**Task item**
List every line in this data where the string "Arrays" occurs.

**Records drawn from a dataset**
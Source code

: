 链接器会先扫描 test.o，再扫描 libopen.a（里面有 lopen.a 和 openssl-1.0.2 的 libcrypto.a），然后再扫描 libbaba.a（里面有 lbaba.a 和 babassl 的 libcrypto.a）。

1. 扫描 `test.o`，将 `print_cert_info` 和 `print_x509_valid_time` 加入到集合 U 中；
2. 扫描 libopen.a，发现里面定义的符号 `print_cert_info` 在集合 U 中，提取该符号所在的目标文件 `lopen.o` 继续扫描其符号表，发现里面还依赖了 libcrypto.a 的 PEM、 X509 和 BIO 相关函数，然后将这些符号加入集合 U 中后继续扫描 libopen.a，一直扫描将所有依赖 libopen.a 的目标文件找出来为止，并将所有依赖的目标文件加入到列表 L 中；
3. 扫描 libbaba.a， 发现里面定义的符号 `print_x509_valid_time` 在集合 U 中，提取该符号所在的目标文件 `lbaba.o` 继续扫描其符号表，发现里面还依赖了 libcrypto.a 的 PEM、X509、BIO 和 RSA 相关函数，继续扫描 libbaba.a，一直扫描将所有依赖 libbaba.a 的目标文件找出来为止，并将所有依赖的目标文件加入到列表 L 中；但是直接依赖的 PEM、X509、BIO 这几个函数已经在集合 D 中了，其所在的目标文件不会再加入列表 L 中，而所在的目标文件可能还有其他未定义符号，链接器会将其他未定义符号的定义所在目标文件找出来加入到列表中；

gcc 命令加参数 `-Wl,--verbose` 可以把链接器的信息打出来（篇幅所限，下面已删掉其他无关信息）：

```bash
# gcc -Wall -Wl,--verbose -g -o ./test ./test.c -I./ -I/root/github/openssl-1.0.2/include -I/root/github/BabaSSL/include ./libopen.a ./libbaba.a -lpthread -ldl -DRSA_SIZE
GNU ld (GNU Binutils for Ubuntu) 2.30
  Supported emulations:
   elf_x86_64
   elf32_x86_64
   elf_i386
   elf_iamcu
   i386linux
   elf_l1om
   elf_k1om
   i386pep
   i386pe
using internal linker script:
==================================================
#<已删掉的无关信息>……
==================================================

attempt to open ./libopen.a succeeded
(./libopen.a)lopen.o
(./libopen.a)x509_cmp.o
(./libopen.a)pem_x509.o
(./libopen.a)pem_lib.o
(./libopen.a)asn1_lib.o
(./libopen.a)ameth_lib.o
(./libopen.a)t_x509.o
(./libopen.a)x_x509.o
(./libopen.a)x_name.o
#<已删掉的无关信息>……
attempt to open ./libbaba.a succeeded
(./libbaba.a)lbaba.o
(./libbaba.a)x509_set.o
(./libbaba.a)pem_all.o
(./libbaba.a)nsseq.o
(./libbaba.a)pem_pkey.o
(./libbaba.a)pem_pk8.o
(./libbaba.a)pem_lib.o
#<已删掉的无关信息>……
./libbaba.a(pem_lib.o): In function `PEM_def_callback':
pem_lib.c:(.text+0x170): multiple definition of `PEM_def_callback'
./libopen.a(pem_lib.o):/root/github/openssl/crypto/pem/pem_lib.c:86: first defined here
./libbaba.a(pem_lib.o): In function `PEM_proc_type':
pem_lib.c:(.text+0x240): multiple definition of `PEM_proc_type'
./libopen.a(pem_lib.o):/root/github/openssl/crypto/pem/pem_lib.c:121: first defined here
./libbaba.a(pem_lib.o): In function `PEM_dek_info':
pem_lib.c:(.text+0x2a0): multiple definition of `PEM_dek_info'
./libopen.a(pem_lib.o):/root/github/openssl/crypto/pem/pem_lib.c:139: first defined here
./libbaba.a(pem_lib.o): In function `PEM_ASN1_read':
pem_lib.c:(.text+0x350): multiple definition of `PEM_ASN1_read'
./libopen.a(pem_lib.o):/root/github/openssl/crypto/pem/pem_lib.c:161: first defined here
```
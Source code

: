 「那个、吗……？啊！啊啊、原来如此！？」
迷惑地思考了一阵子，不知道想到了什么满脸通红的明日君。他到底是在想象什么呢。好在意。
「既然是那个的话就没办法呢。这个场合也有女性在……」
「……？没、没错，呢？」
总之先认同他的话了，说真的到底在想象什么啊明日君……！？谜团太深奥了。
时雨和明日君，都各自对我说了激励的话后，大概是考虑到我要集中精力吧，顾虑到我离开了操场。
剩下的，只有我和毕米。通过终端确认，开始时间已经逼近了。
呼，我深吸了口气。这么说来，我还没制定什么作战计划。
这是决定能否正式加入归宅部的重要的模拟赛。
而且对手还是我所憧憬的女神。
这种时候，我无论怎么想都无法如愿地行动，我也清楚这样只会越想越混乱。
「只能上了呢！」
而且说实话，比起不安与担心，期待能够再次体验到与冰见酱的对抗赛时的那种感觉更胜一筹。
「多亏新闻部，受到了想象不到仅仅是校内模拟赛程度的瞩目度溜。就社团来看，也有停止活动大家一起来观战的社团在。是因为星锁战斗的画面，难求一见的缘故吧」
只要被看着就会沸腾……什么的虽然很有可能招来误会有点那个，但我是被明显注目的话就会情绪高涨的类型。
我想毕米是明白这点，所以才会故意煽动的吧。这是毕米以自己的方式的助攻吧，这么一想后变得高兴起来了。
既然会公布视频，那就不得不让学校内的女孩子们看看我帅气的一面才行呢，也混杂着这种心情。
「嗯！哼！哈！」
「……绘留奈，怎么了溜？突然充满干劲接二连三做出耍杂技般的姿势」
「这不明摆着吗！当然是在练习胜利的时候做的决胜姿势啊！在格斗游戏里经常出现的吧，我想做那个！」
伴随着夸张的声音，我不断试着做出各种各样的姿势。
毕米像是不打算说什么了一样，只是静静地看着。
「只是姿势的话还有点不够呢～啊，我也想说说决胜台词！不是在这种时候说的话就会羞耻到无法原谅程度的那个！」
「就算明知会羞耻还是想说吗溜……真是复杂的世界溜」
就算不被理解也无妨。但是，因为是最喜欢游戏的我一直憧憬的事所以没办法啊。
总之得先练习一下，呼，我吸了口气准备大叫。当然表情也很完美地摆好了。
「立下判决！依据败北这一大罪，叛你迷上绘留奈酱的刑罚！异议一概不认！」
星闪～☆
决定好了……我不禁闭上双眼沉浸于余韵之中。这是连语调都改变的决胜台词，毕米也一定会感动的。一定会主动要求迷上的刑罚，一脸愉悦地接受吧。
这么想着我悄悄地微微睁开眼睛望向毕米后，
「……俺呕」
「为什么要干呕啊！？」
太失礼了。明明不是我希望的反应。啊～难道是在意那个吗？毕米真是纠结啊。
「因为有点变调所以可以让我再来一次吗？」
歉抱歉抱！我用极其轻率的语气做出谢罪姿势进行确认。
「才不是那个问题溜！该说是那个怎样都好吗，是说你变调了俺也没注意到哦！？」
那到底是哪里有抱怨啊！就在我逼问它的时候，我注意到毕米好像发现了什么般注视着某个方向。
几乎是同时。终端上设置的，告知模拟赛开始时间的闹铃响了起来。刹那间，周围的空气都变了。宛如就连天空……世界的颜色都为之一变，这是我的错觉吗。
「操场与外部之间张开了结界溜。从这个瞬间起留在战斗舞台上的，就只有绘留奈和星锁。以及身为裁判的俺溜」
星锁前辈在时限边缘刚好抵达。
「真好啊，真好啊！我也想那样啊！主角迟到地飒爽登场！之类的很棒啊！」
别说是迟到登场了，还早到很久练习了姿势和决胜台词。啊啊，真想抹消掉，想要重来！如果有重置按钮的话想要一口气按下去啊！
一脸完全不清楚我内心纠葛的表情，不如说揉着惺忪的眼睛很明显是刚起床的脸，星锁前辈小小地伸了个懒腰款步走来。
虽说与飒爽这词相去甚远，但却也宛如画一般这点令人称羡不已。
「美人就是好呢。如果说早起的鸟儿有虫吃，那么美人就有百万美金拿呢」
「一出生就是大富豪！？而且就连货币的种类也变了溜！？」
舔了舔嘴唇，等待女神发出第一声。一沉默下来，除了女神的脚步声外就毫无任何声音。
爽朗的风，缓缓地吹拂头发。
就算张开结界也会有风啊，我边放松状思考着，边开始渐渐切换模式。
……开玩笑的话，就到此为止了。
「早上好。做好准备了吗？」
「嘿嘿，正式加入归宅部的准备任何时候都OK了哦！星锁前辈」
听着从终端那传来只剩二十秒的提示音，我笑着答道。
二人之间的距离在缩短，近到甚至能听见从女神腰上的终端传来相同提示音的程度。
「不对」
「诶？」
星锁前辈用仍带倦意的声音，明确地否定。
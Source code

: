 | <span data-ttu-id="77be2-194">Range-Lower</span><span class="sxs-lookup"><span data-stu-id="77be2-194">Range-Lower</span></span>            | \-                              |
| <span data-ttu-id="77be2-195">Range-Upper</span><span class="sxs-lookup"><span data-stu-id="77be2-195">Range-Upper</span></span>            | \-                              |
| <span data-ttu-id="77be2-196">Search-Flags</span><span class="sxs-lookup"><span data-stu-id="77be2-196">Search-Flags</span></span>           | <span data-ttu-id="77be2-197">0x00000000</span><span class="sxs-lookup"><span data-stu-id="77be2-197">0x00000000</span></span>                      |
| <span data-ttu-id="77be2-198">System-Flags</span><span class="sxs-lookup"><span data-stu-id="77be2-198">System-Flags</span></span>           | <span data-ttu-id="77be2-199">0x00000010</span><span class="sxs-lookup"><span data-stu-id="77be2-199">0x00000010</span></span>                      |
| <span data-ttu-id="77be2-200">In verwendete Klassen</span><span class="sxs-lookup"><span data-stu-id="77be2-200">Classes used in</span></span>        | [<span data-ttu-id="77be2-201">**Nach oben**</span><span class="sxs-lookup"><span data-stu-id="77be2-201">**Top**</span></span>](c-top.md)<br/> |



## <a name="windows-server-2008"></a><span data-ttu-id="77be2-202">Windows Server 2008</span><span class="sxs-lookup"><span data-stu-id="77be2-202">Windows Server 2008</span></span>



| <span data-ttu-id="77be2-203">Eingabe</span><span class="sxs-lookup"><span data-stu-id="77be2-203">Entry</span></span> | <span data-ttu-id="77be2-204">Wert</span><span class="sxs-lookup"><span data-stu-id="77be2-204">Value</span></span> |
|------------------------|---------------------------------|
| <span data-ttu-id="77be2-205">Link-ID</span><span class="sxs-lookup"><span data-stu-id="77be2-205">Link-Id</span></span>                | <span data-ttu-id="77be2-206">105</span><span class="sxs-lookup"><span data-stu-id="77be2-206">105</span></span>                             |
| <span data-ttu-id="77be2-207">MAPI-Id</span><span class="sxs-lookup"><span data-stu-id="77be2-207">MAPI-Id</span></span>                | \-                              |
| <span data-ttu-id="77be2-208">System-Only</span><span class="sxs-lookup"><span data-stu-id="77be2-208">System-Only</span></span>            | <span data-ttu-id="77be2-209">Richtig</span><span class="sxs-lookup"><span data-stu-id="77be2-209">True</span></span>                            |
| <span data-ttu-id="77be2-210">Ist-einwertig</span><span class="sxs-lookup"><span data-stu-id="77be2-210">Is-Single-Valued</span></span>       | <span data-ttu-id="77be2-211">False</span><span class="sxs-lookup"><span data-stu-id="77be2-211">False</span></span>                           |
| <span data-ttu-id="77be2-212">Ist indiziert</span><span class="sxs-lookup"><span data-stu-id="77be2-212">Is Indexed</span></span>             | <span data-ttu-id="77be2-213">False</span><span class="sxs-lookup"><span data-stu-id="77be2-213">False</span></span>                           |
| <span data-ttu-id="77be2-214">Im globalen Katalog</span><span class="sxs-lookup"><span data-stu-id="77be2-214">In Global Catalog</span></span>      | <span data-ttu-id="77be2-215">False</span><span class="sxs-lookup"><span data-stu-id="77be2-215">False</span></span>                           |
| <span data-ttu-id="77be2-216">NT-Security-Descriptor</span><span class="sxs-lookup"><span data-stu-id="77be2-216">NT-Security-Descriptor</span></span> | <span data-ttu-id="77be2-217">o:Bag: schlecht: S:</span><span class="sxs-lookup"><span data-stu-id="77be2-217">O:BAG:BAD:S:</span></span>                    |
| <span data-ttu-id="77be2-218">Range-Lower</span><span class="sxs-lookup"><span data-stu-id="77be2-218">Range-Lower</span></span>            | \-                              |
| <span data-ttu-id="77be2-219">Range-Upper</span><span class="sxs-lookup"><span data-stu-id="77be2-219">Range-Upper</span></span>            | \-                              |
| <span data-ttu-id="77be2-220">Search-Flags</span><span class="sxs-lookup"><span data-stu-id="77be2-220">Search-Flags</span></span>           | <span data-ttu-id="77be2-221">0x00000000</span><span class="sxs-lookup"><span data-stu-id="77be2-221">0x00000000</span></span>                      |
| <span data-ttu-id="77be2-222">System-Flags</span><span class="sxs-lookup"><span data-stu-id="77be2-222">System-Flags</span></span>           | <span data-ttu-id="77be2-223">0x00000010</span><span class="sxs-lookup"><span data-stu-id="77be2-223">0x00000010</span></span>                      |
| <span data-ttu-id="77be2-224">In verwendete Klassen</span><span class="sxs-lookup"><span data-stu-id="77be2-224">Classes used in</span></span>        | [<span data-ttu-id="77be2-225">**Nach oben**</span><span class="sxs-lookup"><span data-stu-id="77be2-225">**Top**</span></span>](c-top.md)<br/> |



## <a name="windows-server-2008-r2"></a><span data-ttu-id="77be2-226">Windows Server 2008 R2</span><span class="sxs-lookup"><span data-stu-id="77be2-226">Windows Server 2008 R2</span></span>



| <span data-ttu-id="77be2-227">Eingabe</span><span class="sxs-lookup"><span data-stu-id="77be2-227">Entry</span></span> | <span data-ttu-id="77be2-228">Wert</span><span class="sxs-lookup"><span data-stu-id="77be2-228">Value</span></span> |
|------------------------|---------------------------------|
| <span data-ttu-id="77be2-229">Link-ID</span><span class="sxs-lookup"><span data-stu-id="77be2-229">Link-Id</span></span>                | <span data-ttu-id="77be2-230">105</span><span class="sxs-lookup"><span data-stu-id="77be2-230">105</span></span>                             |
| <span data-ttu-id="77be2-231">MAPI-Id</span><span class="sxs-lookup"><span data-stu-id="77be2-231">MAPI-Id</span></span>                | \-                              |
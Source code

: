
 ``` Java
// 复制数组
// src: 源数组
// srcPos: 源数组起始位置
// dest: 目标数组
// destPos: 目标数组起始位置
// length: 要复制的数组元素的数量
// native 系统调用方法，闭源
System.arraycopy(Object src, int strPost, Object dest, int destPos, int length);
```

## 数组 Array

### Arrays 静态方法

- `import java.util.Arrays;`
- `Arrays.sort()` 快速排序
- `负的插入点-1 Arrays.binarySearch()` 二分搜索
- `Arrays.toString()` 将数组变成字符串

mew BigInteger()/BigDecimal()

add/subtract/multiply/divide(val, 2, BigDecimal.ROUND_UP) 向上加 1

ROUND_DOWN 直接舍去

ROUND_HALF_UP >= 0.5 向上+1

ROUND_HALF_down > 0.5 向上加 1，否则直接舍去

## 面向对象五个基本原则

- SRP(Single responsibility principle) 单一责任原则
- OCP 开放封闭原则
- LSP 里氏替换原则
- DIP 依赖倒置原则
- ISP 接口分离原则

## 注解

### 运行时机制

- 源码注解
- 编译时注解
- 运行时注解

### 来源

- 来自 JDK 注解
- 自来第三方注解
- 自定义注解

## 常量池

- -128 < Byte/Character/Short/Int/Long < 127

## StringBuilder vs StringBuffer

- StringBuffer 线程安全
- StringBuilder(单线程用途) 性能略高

**Written response**
### Arrays 静态方法
- `import java.util.Arrays;`
- `Arrays.sort()` 快速排序
- `负的插入点-1 Arrays.binarySearch()` 二分搜索
- `Arrays.toString()` 将数组变成字符串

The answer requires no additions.